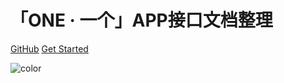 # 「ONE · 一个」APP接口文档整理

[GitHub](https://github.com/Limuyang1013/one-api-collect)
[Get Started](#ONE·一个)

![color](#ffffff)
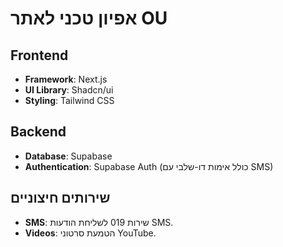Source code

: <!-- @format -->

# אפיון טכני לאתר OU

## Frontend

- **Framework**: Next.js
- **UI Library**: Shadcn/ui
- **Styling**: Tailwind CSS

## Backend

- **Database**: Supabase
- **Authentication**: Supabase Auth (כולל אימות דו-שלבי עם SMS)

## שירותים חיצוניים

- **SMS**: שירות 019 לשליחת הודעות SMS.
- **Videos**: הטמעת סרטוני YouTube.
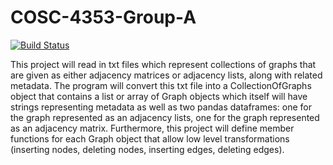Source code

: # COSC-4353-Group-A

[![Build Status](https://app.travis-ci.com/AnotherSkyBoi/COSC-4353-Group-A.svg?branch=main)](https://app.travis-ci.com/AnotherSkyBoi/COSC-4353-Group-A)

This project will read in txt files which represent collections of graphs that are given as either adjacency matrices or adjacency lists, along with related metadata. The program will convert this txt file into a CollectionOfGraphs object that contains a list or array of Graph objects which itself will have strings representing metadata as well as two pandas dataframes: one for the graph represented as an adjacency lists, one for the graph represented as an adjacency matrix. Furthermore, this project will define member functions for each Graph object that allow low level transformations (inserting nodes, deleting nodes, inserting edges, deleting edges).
****
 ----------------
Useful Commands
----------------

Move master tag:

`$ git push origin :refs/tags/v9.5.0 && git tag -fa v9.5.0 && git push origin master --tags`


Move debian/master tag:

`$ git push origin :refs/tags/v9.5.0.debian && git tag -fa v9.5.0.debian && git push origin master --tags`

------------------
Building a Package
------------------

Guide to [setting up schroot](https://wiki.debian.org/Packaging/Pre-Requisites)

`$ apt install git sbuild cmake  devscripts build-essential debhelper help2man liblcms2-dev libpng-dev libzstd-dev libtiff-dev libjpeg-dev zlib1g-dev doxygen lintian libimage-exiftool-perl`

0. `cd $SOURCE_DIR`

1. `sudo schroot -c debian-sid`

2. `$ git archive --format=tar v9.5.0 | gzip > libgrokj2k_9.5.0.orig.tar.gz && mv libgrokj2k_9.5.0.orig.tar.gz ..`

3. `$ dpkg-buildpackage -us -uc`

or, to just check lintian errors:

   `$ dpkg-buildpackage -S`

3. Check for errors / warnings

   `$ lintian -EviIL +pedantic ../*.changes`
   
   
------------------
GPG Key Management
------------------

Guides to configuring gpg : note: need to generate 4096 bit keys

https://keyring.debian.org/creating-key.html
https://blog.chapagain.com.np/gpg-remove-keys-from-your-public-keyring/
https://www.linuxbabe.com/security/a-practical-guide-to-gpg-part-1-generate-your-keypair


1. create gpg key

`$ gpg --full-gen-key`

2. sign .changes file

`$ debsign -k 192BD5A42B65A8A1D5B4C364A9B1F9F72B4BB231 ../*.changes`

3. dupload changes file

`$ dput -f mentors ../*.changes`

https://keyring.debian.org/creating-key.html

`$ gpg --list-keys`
****
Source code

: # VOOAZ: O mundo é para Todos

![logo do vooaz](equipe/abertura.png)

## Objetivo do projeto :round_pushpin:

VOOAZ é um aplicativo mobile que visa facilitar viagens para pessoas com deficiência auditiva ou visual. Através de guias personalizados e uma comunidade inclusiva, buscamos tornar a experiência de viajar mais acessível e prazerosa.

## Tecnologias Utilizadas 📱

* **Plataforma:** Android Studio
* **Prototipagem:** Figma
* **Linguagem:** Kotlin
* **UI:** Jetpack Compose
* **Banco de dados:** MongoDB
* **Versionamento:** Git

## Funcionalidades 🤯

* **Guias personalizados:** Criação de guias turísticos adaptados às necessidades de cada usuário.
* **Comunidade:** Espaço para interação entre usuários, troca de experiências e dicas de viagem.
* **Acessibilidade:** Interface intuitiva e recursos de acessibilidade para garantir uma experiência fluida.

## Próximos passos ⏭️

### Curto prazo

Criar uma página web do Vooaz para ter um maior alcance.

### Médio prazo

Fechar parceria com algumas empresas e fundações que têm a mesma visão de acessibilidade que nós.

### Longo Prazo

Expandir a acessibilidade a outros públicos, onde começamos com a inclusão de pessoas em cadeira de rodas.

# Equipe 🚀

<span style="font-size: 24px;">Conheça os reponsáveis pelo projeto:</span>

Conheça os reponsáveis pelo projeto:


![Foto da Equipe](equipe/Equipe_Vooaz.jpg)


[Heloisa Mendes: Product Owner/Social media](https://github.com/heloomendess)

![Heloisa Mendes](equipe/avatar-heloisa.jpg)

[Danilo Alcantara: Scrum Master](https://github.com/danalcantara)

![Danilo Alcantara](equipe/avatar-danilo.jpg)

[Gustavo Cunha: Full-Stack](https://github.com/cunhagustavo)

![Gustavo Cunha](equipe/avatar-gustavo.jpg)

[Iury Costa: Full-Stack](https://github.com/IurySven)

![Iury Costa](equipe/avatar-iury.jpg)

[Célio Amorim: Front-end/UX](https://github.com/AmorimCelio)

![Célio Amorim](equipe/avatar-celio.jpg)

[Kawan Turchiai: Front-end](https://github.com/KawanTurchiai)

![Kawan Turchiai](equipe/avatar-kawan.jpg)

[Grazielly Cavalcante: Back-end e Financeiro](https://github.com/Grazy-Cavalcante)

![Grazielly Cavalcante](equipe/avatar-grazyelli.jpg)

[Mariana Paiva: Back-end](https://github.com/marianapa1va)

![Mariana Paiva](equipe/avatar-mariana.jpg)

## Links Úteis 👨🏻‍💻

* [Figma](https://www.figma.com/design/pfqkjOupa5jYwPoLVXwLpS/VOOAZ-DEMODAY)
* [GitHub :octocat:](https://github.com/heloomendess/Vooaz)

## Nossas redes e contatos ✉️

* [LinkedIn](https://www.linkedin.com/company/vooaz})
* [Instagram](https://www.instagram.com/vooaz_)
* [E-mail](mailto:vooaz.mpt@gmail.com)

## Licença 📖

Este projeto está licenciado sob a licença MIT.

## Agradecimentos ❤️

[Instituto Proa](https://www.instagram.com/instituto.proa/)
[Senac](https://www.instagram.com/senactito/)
****
To do =
Take the lines above from the one containing "de cada usuário." to the one containing "Criar uma página" and retype them exactly, both ends included, with nothing added.

Task answer =
* **Guias personalizados:** Criação de guias turísticos adaptados às necessidades de cada usuário.
* **Comunidade:** Espaço para interação entre usuários, troca de experiências e dicas de viagem.
* **Acessibilidade:** Interface intuitiva e recursos de acessibilidade para garantir uma experiência fluida.

## Próximos passos ⏭️

### Curto prazo

Criar uma página web do Vooaz para ter um maior alcance.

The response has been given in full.